Start of RECORD EXCERPTS

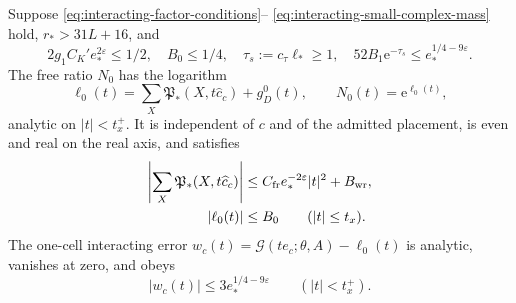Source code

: \begin{proposition}\label{prop:interacting-one-cell}
Suppose \eqref{eq:interacting-factor-conditions}--%
\eqref{eq:interacting-small-complex-mass} hold,
$r_*>31L+16$, and
\begin{equation}\label{eq:interacting-one-cell-conditions}
 2g_1C_K'e_*^{2\varepsilon}\le1/2,\quad
 B_0\le1/4,\quad
 \tau_s:=c_\tau\ell_*\ge1,\quad
 52B_1\mathrm e^{-\tau_s}\le e_*^{1/4-9\varepsilon}.
\end{equation}
The free ratio $N_0$ has the logarithm
\begin{equation}\label{eq:interacting-one-cell-free-log}
 \ell_0(t)=\sum_X\mathfrak P_*(X,t\widehat c_c)+g_D^0(t),
 \qquad N_0(t)=\mathrm e^{\ell_0(t)} ,
\end{equation}
analytic on $|t|<t_x^+$. It is independent of
$c$ and of the admitted placement, is even
and real on the real axis, and satisfies
\begin{align}
 \left|\sum_X\mathfrak P_*(X,t\widehat c_c)\right|
        &\le C_{\rm fr}e_*^{-2\varepsilon}|t|^2+B_{\rm wr},
                                  \label{eq:interacting-P-probe-gain}\\
 |\ell_0(t)|&\le B_0\qquad(|t|\le t_x).
                                  \label{eq:interacting-free-log-bound}
\end{align}
The one-cell interacting error
$w_c(t)=\mathcal G(te_c;\theta,A)-\ell_0(t)$
is analytic, vanishes at zero, and obeys
\begin{equation}\label{eq:interacting-one-cell-error}
 |w_c(t)|\le3e_*^{1/4-9\varepsilon}
                         \qquad(|t|<t_x^+).
\end{equation}
\end{proposition}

End of RECORD EXCERPTS

PROBLEM: A word-for-word copy of the entries above is what is needed, without any images.

ANSWER SECTION:
Source code

: \begin{proposition}\label{prop:interacting-one-cell}
Suppose \eqref{eq:interacting-factor-conditions}--%
\eqref{eq:interacting-small-complex-mass} hold,
$r_*>31L+16$, and
\begin{equation}\label{eq:interacting-one-cell-conditions}
 2g_1C_K'e_*^{2\varepsilon}\le1/2,\quad
 B_0\le1/4,\quad
 \tau_s:=c_\tau\ell_*\ge1,\quad
 52B_1\mathrm e^{-\tau_s}\le e_*^{1/4-9\varepsilon}.
\end{equation}
The free ratio $N_0$ has the logarithm
\begin{equation}\label{eq:interacting-one-cell-free-log}
 \ell_0(t)=\sum_X\mathfrak P_*(X,t\widehat c_c)+g_D^0(t),
 \qquad N_0(t)=\mathrm e^{\ell_0(t)} ,
\end{equation}
analytic on $|t|<t_x^+$. It is independent of
$c$ and of the admitted placement, is even
and real on the real axis, and satisfies
\begin{align}
 \left|\sum_X\mathfrak P_*(X,t\widehat c_c)\right|
        &\le C_{\rm fr}e_*^{-2\varepsilon}|t|^2+B_{\rm wr},
                                  \label{eq:interacting-P-probe-gain}\\
 |\ell_0(t)|&\le B_0\qquad(|t|\le t_x).
                                  \label{eq:interacting-free-log-bound}
\end{align}
The one-cell interacting error
$w_c(t)=\mathcal G(te_c;\theta,A)-\ell_0(t)$
is analytic, vanishes at zero, and obeys
\begin{equation}\label{eq:interacting-one-cell-error}
 |w_c(t)|\le3e_*^{1/4-9\varepsilon}
                         \qquad(|t|<t_x^+).
\end{equation}
\end{proposition}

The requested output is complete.